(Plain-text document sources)
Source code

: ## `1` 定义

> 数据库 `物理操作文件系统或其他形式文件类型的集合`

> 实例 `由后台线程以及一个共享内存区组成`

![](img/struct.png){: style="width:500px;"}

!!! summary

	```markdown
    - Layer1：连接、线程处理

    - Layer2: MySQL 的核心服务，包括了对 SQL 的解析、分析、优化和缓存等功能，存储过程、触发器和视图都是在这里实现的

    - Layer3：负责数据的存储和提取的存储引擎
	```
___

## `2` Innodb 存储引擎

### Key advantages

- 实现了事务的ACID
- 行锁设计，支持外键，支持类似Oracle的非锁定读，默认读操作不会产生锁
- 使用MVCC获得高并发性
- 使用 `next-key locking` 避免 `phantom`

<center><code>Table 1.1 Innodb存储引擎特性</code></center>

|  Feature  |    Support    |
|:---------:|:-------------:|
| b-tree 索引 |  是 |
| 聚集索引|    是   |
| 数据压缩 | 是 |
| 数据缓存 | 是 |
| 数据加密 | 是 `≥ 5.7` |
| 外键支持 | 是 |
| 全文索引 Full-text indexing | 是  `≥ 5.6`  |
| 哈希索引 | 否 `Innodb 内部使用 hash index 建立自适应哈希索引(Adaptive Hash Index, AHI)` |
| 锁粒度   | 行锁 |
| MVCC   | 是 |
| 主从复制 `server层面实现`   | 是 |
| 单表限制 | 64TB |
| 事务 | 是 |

Description of the task - Nothing should appear in the output except the lines from the one with "全文索引 Full-text indexing" through the end of the records above, copied exactly.

Answer space -
| 全文索引 Full-text indexing | 是  `≥ 5.6`  |
| 哈希索引 | 否 `Innodb 内部使用 hash index 建立自适应哈希索引(Adaptive Hash Index, AHI)` |
| 锁粒度   | 行锁 |
| MVCC   | 是 |
| 主从复制 `server层面实现`   | 是 |
| 单表限制 | 64TB |
| 事务 | 是 |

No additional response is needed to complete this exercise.